(Records)
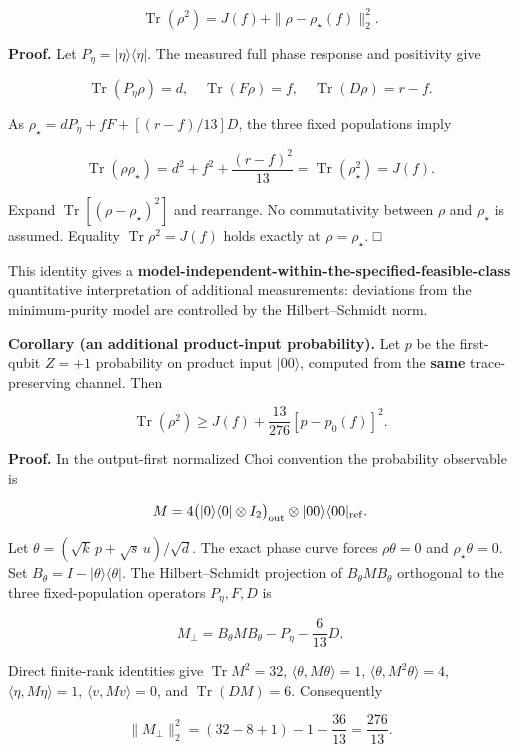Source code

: \documentclass[
  10pt,
  a4paper,
]{article}
\begin{document}
\[
 \boxed{\operatorname{Tr}(\rho^2)=J(f)+\|\rho-\rho_\star(f)\|_2^2.}\tag{1}
\]

\textbf{Proof.} Let \(P_\eta=|\eta\rangle\langle\eta|\). The measured full phase response and positivity give

\[
 \operatorname{Tr}(P_\eta\rho)=d,\quad
 \operatorname{Tr}(F\rho)=f,\quad
 \operatorname{Tr}(D\rho)=r-f.
\]

As \(\rho_\star=dP_\eta+fF+[(r-f)/13]D\), the three fixed populations imply

\[
 \operatorname{Tr}(\rho\rho_\star)
 =d^2+f^2+\frac{(r-f)^2}{13}
 =\operatorname{Tr}(\rho_\star^2)=J(f).
\]

Expand \(\operatorname{Tr}[(\rho-\rho_\star)^2]\) and rearrange. No commutativity between \(\rho\) and \(\rho_\star\) is assumed. Equality \(\operatorname{Tr}\rho^2=J(f)\) holds exactly at \(\rho=\rho_\star\). □

This identity gives a \textbf{model-independent-within-the-specified-feasible-class} quantitative interpretation of additional measurements: deviations from the minimum-purity model are controlled by the Hilbert--Schmidt norm.

\textbf{Corollary (an additional product-input probability).} Let \(p\) be the first-qubit \(Z=+1\) probability on product input \(|00\rangle\), computed from the \textbf{same} trace-preserving channel. Then

\[
 \boxed{\operatorname{Tr}(\rho^2)\ge J(f)+\frac{13}{276}[p-p_0(f)]^2.}\tag{2}
\]

\textbf{Proof.} In the output-first normalized Choi convention the probability observable is

\[
 M=4\bigl(|0\rangle\langle0|\otimes I_2\bigr)_{\rm out}
 \otimes |00\rangle\langle00|_{\rm ref}.
\]

Let \(\theta=(\sqrt{k}\,p+\sqrt{s}\,u)/\sqrt d\). The exact phase curve forces \(\rho\theta=0\) and \(\rho_\star\theta=0\). Set \(B_\theta=I-|\theta\rangle\langle\theta|\). The Hilbert--Schmidt projection of \(B_\theta M B_\theta\) orthogonal to the three fixed-population operators \(P_\eta,F,D\) is

\[
 M_\perp=B_\theta M B_\theta-P_\eta-\frac6{13}D.
\]

Direct finite-rank identities give \(\operatorname{Tr}M^2=32\), \(\langle\theta,M\theta\rangle=1\), \(\langle\theta,M^2\theta\rangle=4\), \(\langle\eta,M\eta\rangle=1\), \(\langle v,Mv\rangle=0\), and \(\operatorname{Tr}(DM)=6\). Consequently

\[
 \|M_\perp\|_2^2=(32-8+1)-1-\frac{36}{13}=\frac{276}{13}.
\]
\end{document}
(End Records)
What the task asks - Repeat the data exactly, dropping every picture it holds.

Result of this task -
Source code

: \documentclass[
  10pt,
  a4paper,
]{article}
\begin{document}
\[
 \boxed{\operatorname{Tr}(\rho^2)=J(f)+\|\rho-\rho_\star(f)\|_2^2.}\tag{1}
\]

\textbf{Proof.} Let \(P_\eta=|\eta\rangle\langle\eta|\). The measured full phase response and positivity give

\[
 \operatorname{Tr}(P_\eta\rho)=d,\quad
 \operatorname{Tr}(F\rho)=f,\quad
 \operatorname{Tr}(D\rho)=r-f.
\]

As \(\rho_\star=dP_\eta+fF+[(r-f)/13]D\), the three fixed populations imply

\[
 \operatorname{Tr}(\rho\rho_\star)
 =d^2+f^2+\frac{(r-f)^2}{13}
 =\operatorname{Tr}(\rho_\star^2)=J(f).
\]

Expand \(\operatorname{Tr}[(\rho-\rho_\star)^2]\) and rearrange. No commutativity between \(\rho\) and \(\rho_\star\) is assumed. Equality \(\operatorname{Tr}\rho^2=J(f)\) holds exactly at \(\rho=\rho_\star\). □

This identity gives a \textbf{model-independent-within-the-specified-feasible-class} quantitative interpretation of additional measurements: deviations from the minimum-purity model are controlled by the Hilbert--Schmidt norm.

\textbf{Corollary (an additional product-input probability).} Let \(p\) be the first-qubit \(Z=+1\) probability on product input \(|00\rangle\), computed from the \textbf{same} trace-preserving channel. Then

\[
 \boxed{\operatorname{Tr}(\rho^2)\ge J(f)+\frac{13}{276}[p-p_0(f)]^2.}\tag{2}
\]

\textbf{Proof.} In the output-first normalized Choi convention the probability observable is

\[
 M=4\bigl(|0\rangle\langle0|\otimes I_2\bigr)_{\rm out}
 \otimes |00\rangle\langle00|_{\rm ref}.
\]

Let \(\theta=(\sqrt{k}\,p+\sqrt{s}\,u)/\sqrt d\). The exact phase curve forces \(\rho\theta=0\) and \(\rho_\star\theta=0\). Set \(B_\theta=I-|\theta\rangle\langle\theta|\). The Hilbert--Schmidt projection of \(B_\theta M B_\theta\) orthogonal to the three fixed-population operators \(P_\eta,F,D\) is

\[
 M_\perp=B_\theta M B_\theta-P_\eta-\frac6{13}D.
\]

Direct finite-rank identities give \(\operatorname{Tr}M^2=32\), \(\langle\theta,M\theta\rangle=1\), \(\langle\theta,M^2\theta\rangle=4\), \(\langle\eta,M\eta\rangle=1\), \(\langle v,Mv\rangle=0\), and \(\operatorname{Tr}(DM)=6\). Consequently

\[
 \|M_\perp\|_2^2=(32-8+1)-1-\frac{36}{13}=\frac{276}{13}.
\]
\end{document}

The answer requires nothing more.